##### Record set #####

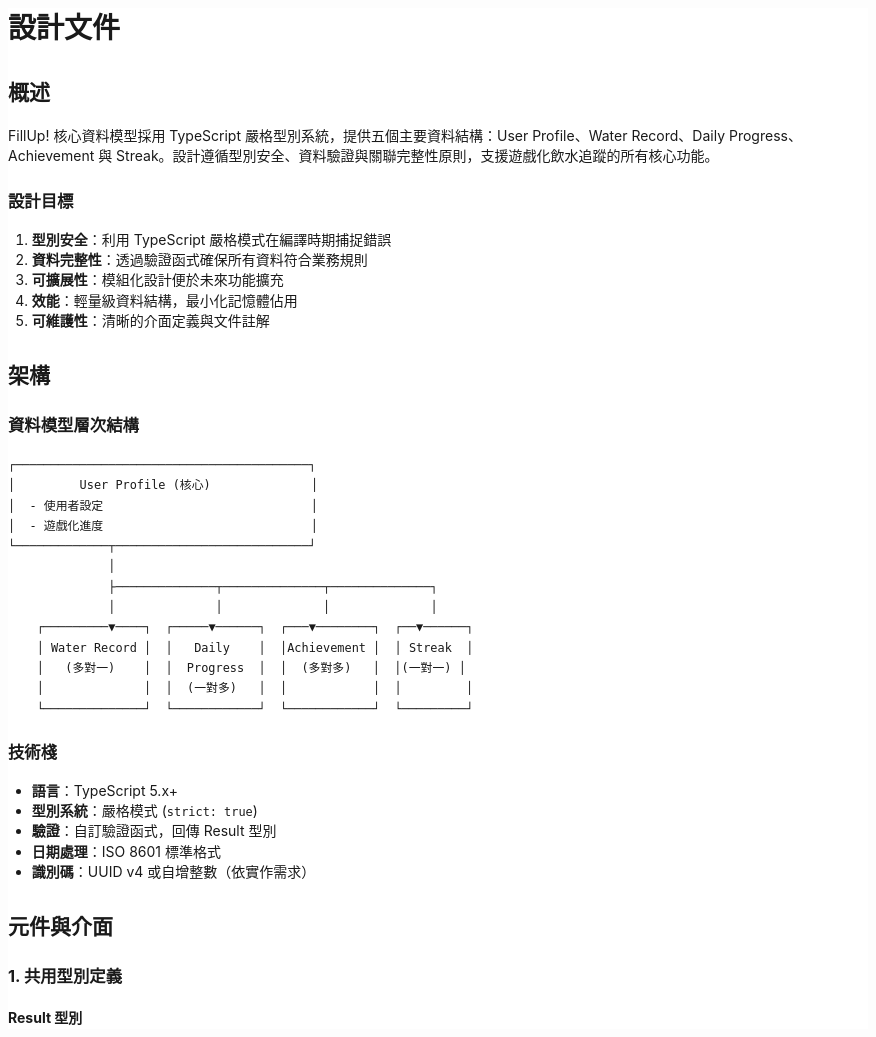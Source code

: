 # 設計文件

## 概述

FillUp! 核心資料模型採用 TypeScript 嚴格型別系統，提供五個主要資料結構：User Profile、Water Record、Daily Progress、Achievement 與 Streak。設計遵循型別安全、資料驗證與關聯完整性原則，支援遊戲化飲水追蹤的所有核心功能。

### 設計目標

1. **型別安全**：利用 TypeScript 嚴格模式在編譯時期捕捉錯誤
2. **資料完整性**：透過驗證函式確保所有資料符合業務規則
3. **可擴展性**：模組化設計便於未來功能擴充
4. **效能**：輕量級資料結構，最小化記憶體佔用
5. **可維護性**：清晰的介面定義與文件註解

## 架構

### 資料模型層次結構

```
┌─────────────────────────────────────────┐
│         User Profile (核心)              │
│  - 使用者設定                             │
│  - 遊戲化進度                             │
└─────────────┬───────────────────────────┘
              │
              ├──────────────┬──────────────┬──────────────┐
              │              │              │              │
    ┌─────────▼────┐  ┌─────▼──────┐  ┌───▼────────┐  ┌──▼──────┐
    │ Water Record │  │   Daily    │  │Achievement │  │ Streak  │
    │   (多對一)    │  │  Progress  │  │  (多對多)   │  │(一對一) │
    │              │  │  (一對多)   │  │            │  │         │
    └──────────────┘  └────────────┘  └────────────┘  └─────────┘
```

### 技術棧

- **語言**：TypeScript 5.x+
- **型別系統**：嚴格模式 (`strict: true`)
- **驗證**：自訂驗證函式，回傳 Result 型別
- **日期處理**：ISO 8601 標準格式
- **識別碼**：UUID v4 或自增整數（依實作需求）

## 元件與介面

### 1. 共用型別定義

#### Result 型別
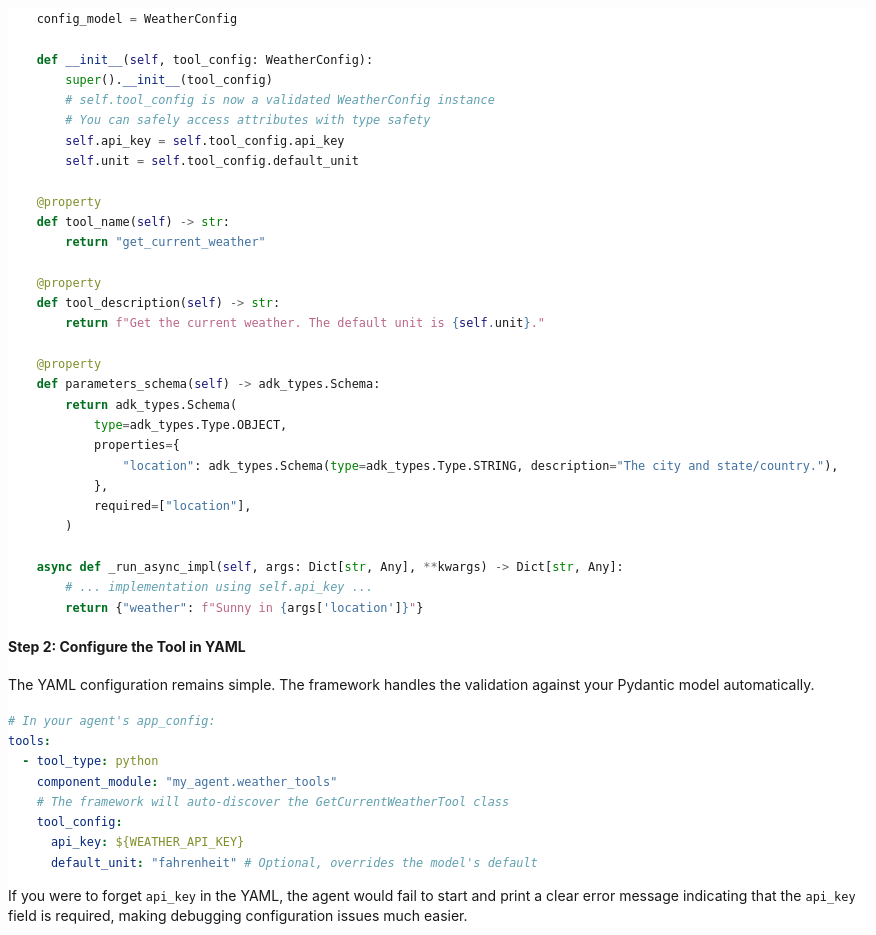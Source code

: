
 ```python
    config_model = WeatherConfig

    def __init__(self, tool_config: WeatherConfig):
        super().__init__(tool_config)
        # self.tool_config is now a validated WeatherConfig instance
        # You can safely access attributes with type safety
        self.api_key = self.tool_config.api_key
        self.unit = self.tool_config.default_unit

    @property
    def tool_name(self) -> str:
        return "get_current_weather"

    @property
    def tool_description(self) -> str:
        return f"Get the current weather. The default unit is {self.unit}."

    @property
    def parameters_schema(self) -> adk_types.Schema:
        return adk_types.Schema(
            type=adk_types.Type.OBJECT,
            properties={
                "location": adk_types.Schema(type=adk_types.Type.STRING, description="The city and state/country."),
            },
            required=["location"],
        )

    async def _run_async_impl(self, args: Dict[str, Any], **kwargs) -> Dict[str, Any]:
        # ... implementation using self.api_key ...
        return {"weather": f"Sunny in {args['location']}"}
```

#### Step 2: Configure the Tool in YAML

The YAML configuration remains simple. The framework handles the validation against your Pydantic model automatically.

```yaml
# In your agent's app_config:
tools:
  - tool_type: python
    component_module: "my_agent.weather_tools"
    # The framework will auto-discover the GetCurrentWeatherTool class
    tool_config:
      api_key: ${WEATHER_API_KEY}
      default_unit: "fahrenheit" # Optional, overrides the model's default
```

If you were to forget `api_key` in the YAML, the agent would fail to start and print a clear error message indicating that the `api_key` field is required, making debugging configuration issues much easier.

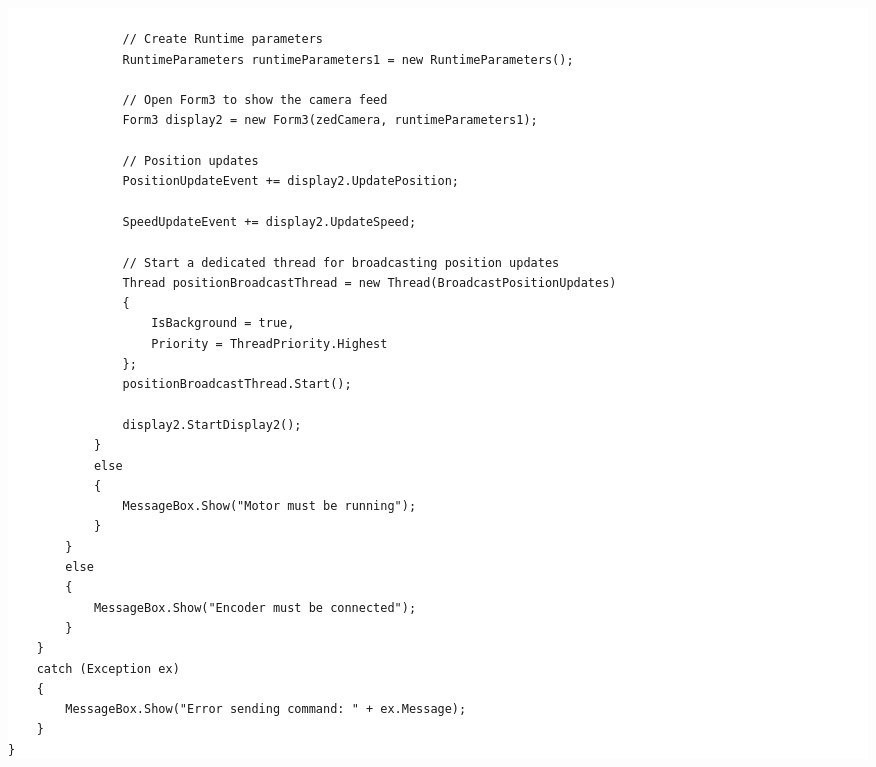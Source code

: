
 ```

                // Create Runtime parameters
                RuntimeParameters runtimeParameters1 = new RuntimeParameters();

                // Open Form3 to show the camera feed
                Form3 display2 = new Form3(zedCamera, runtimeParameters1);

                // Position updates
                PositionUpdateEvent += display2.UpdatePosition;

                SpeedUpdateEvent += display2.UpdateSpeed;

                // Start a dedicated thread for broadcasting position updates
                Thread positionBroadcastThread = new Thread(BroadcastPositionUpdates)
                {
                    IsBackground = true,
                    Priority = ThreadPriority.Highest
                };
                positionBroadcastThread.Start();

                display2.StartDisplay2();
            }
            else
            {
                MessageBox.Show("Motor must be running");
            }
        }
        else
        {
            MessageBox.Show("Encoder must be connected");
        }
    }
    catch (Exception ex)
    {
        MessageBox.Show("Error sending command: " + ex.Message);
    }
}
```





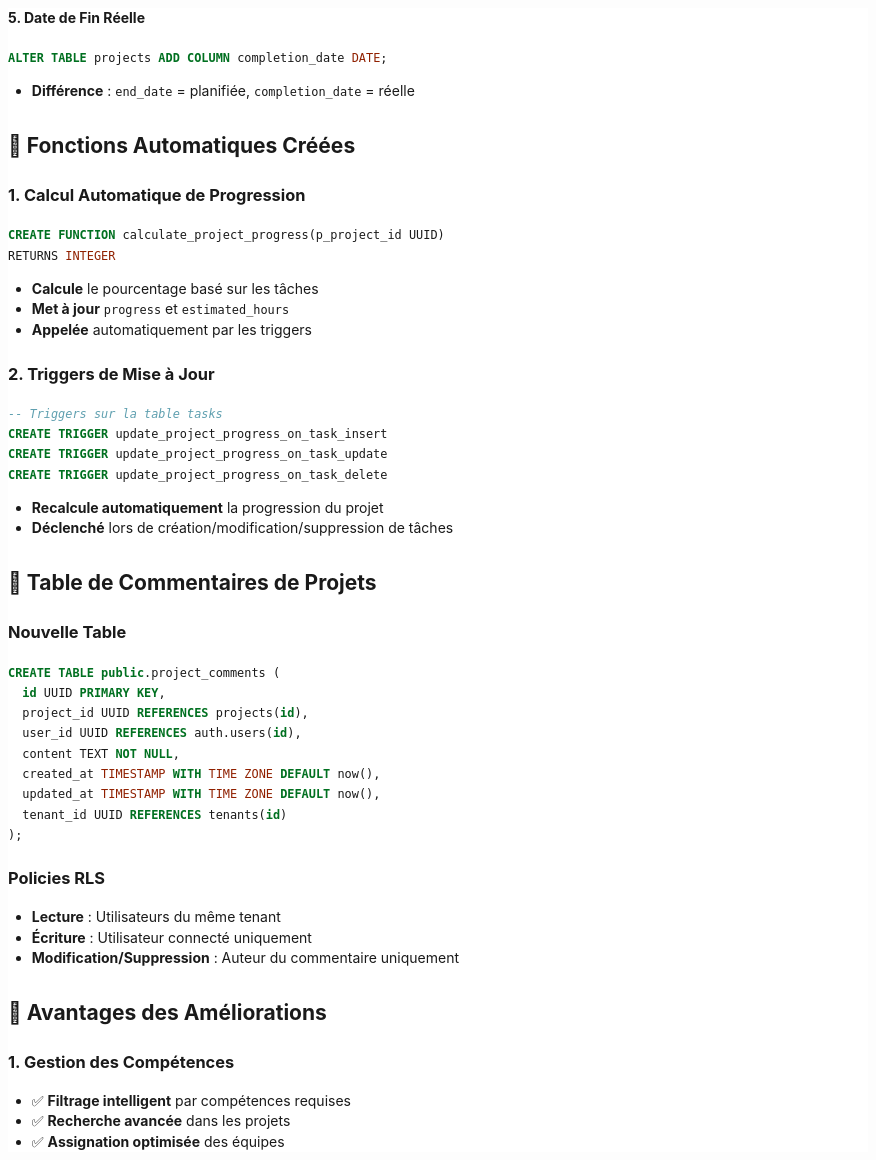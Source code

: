 #### **5. Date de Fin Réelle**
```sql
ALTER TABLE projects ADD COLUMN completion_date DATE;
```
- **Différence** : `end_date` = planifiée, `completion_date` = réelle

## 🔧 **Fonctions Automatiques Créées**

### **1. Calcul Automatique de Progression**
```sql
CREATE FUNCTION calculate_project_progress(p_project_id UUID)
RETURNS INTEGER
```
- **Calcule** le pourcentage basé sur les tâches
- **Met à jour** `progress` et `estimated_hours`
- **Appelée** automatiquement par les triggers

### **2. Triggers de Mise à Jour**
```sql
-- Triggers sur la table tasks
CREATE TRIGGER update_project_progress_on_task_insert
CREATE TRIGGER update_project_progress_on_task_update  
CREATE TRIGGER update_project_progress_on_task_delete
```
- **Recalcule automatiquement** la progression du projet
- **Déclenché** lors de création/modification/suppression de tâches

## 📝 **Table de Commentaires de Projets**

### **Nouvelle Table**
```sql
CREATE TABLE public.project_comments (
  id UUID PRIMARY KEY,
  project_id UUID REFERENCES projects(id),
  user_id UUID REFERENCES auth.users(id),
  content TEXT NOT NULL,
  created_at TIMESTAMP WITH TIME ZONE DEFAULT now(),
  updated_at TIMESTAMP WITH TIME ZONE DEFAULT now(),
  tenant_id UUID REFERENCES tenants(id)
);
```

### **Policies RLS**
- **Lecture** : Utilisateurs du même tenant
- **Écriture** : Utilisateur connecté uniquement
- **Modification/Suppression** : Auteur du commentaire uniquement

## 🎯 **Avantages des Améliorations**

### **1. Gestion des Compétences**
- ✅ **Filtrage intelligent** par compétences requises
- ✅ **Recherche avancée** dans les projets
- ✅ **Assignation optimisée** des équipes
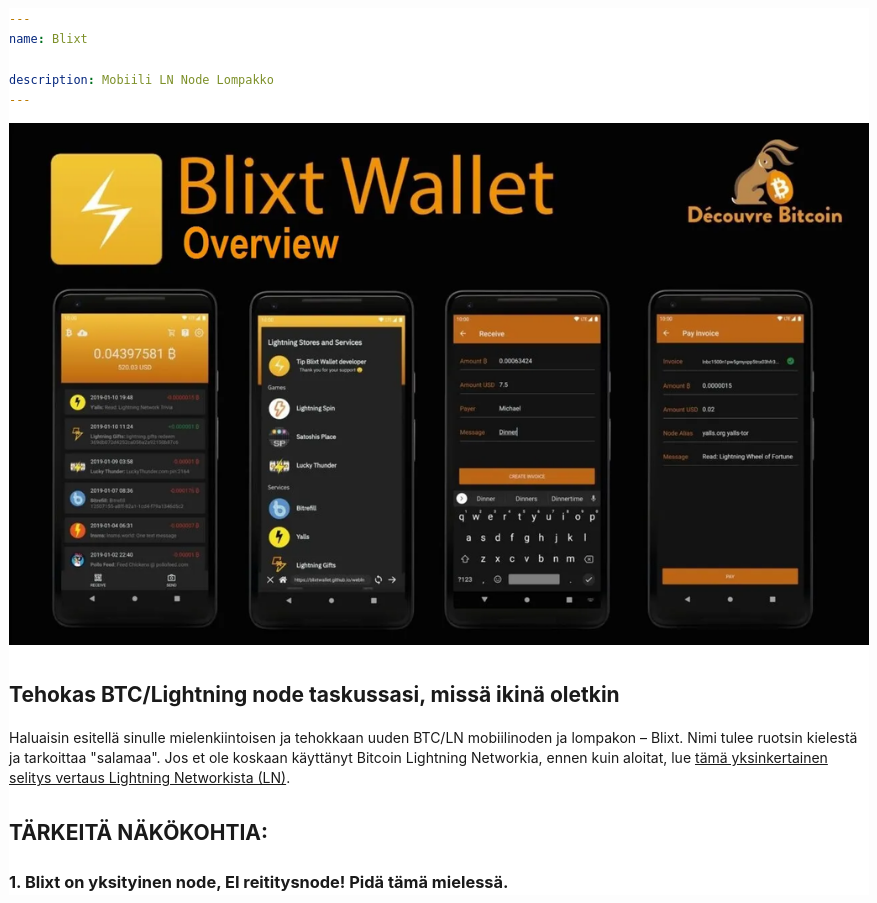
 ```yaml
---
name: Blixt

description: Mobiili LN Node Lompakko
---
```


![esittely](assets/blixt_intro_en.webp)

## Tehokas BTC/Lightning node taskussasi, missä ikinä oletkin

Haluaisin esitellä sinulle mielenkiintoisen ja tehokkaan uuden BTC/LN mobiilinoden ja lompakon – Blixt. Nimi tulee ruotsin kielestä ja tarkoittaa "salamaa".
Jos et ole koskaan käyttänyt Bitcoin Lightning Networkia, ennen kuin aloitat, lue [tämä yksinkertainen selitys vertaus Lightning Networkista (LN)](https://darthcoin.substack.com/p/the-lightning-network-and-the-airport).

## TÄRKEITÄ NÄKÖKOHTIA:

### 1. Blixt on yksityinen node, EI reititysnode! Pidä tämä mielessä.
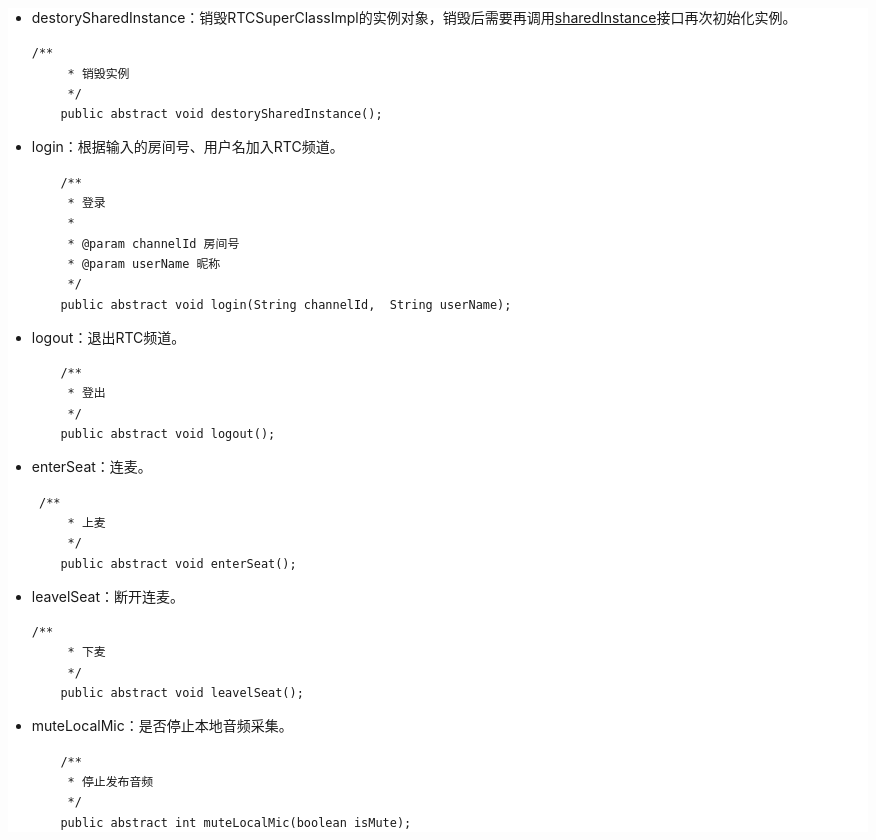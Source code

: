 -   destorySharedInstance：销毁RTCSuperClassImpl的实例对象，销毁后需要再调用[sharedInstance](#li_001)接口再次初始化实例。

    ```
    /**
         * 销毁实例
         */
        public abstract void destorySharedInstance();
    ```

-   login：根据输入的房间号、用户名加入RTC频道。

    ```
        /**
         * 登录
         *
         * @param channelId 房间号
         * @param userName 昵称
         */
        public abstract void login(String channelId,  String userName);
    ```

-   logout：退出RTC频道。

    ```
        /**
         * 登出
         */
        public abstract void logout();
    ```

-   enterSeat：连麦。

    ```
     /**
         * 上麦
         */
        public abstract void enterSeat();
    ```

-   leavelSeat：断开连麦。

    ```
    /**
         * 下麦
         */
        public abstract void leavelSeat();
    ```

-   muteLocalMic：是否停止本地音频采集。

    ```
        /**
         * 停止发布音频
         */
        public abstract int muteLocalMic(boolean isMute);
    ```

#####

Problem to solve: Total the lines in the records above that contain the string "login". Write only that total.

Answer to the exercise: 2